A clever design–but would it improve throughput substantially? The researchers tested this with a sample of human blood into which they injected senescent mesenchymal stem cells. This variety of stem cell normally lives in the bone marrow, but when provoked by stress or factors associated with senescence, it often migrates to the blood, where it can usually be found in trace amounts. They were able to catch more than 70% of these senescent cells after filtering the blood through the chip, and had increased throughput threefold over existing filters, processing blood at a rate of three ml/hr. But while this was an improvement, it still wasn’t anywhere nearly as effective as it would need to be for clinical use in humans.
So the team thought bigger: a chip made to be ten times the original size, or about as large as a credit card, then duplicated and stacked five high. Instead of a single tiny thread of blood running through one small glass channel, there would be five rivers gushing through five wide canals in parallel. To support the increased load, the chips’ main channel had to be studded with posts that would prevent it from warping or collapsing. All said and done, this multi-chip complex increased throughput to a whopping 300 ml/hr–enough to process all the blood in the human body in about 17 hours.

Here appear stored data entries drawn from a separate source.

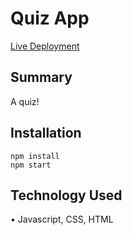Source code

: # Quiz App

[Live Deployment](https://agiannotti.github.io/quiz-app/)  

## Summary 

A quiz!

## Installation

```
npm install
npm start
```


## Technology Used


• Javascript, CSS, HTML


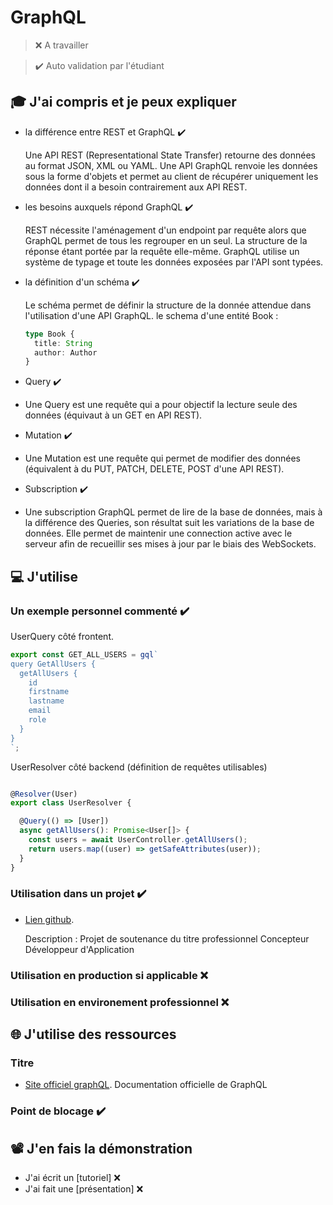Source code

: # GraphQL

> ❌ A travailler

> ✔️ Auto validation par l'étudiant

## 🎓 J'ai compris et je peux expliquer

- la différence entre REST et GraphQL ✔️

  Une API REST (Representational State Transfer) retourne des données au format JSON, XML ou YAML.
  Une API GraphQL renvoie les données sous la forme d'objets et permet au client de récupérer uniquement les données dont il a besoin contrairement aux API REST.

- les besoins auxquels répond GraphQL ✔️

  REST nécessite l'aménagement d'un endpoint par requête alors que GraphQL permet de tous les regrouper en un seul. La structure de la réponse étant portée par la requête elle-même.
  GraphQL utilise un système de typage et toute les données exposées par l'API sont typées.

- la définition d'un schéma ✔️

  Le schéma permet de définir la structure de la donnée attendue dans l'utilisation d'une API GraphQL. le schema d'une entité Book :

  ```typescript
  type Book {
    title: String
    author: Author
  }
  ```

- Query ✔️
- 
  Une Query est une requête qui a pour objectif la lecture seule des données (équivaut à un GET en API REST).

- Mutation ✔️
- 
  Une Mutation est une requête qui permet de modifier des données (équivalent à du PUT, PATCH, DELETE, POST d'une API REST).

- Subscription ✔️
- 
  Une subscription GraphQL permet de lire de la base de données, mais à la différence des Queries, son résultat suit les variations de la base de données. 
  Elle permet de maintenir une connection active avec le serveur afin de recueillir ses mises à jour par le biais des WebSockets.

## 💻 J'utilise

### Un exemple personnel commenté ✔️

  UserQuery côté frontent.

  ```javascript
  export const GET_ALL_USERS = gql`
  query GetAllUsers {
    getAllUsers {
      id
      firstname
      lastname
      email
      role
    }
  }
  `;
  ```

  UserResolver côté backend (définition de requêtes utilisables)

  ```typescript

  @Resolver(User)
  export class UserResolver {
  
    @Query(() => [User])
    async getAllUsers(): Promise<User[]> {
      const users = await UserController.getAllUsers();
      return users.map((user) => getSafeAttributes(user));
    }
  }
  ```

### Utilisation dans un projet ✔️

- [Lien github](https://github.com/WildCodeSchool/2209-wns-adleman-mapado).

  Description : Projet de soutenance du titre professionnel Concepteur Développeur d'Application

### Utilisation en production si applicable ❌

### Utilisation en environement professionnel ❌

## 🌐 J'utilise des ressources

### Titre

- [Site officiel graphQL](https://graphql.org/learn/queries/).
  Documentation officielle de GraphQL

### Point de blocage ✔️

## 📽️ J'en fais la démonstration

- J'ai écrit un [tutoriel] ❌ ️
- J'ai fait une [présentation] ❌ 
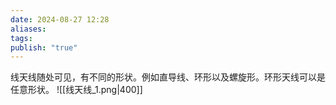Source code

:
 ```yaml
---
date: 2024-08-27 12:28
aliases: 
tags: 
publish: "true"
---
```

线天线随处可见，有不同的形状。例如直导线、环形以及螺旋形。环形天线可以是任意形状。
![[线天线_1.png|400]]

Of course, that’s still not as efficient as current renal replacement therapy techniques, meaning the procedure would need to become yet faster to have clinical potential. Another potential snag is the fact that it’s not clear that senescent cells in circulating blood contribute strongly to aging pathologies. While parabiosis experiments have demonstrated that old blood is indeed harmful to health, this may have little to do with cellular senescence. To know for sure, the health effects of therapies of this type will need to be tested in animal models.
Dialysis isn’t the only potential use for this chip, though. The burgeoning industry of small molecule senolytics, medicines intended to kill senescent cells inside the body, will soon be confronted with an issue that has consistently stymied other life-extension interventions: the prohibitive length of the clinical trials required to demonstrate efficacy. Groups like Unity that are in the early stages of developing and testing senolytic drugs might stand to benefit greatly from a fast, reliable way to evaluate the body’s burden of senescent cells, as a biomarker for their effectiveness in treating age-related disease.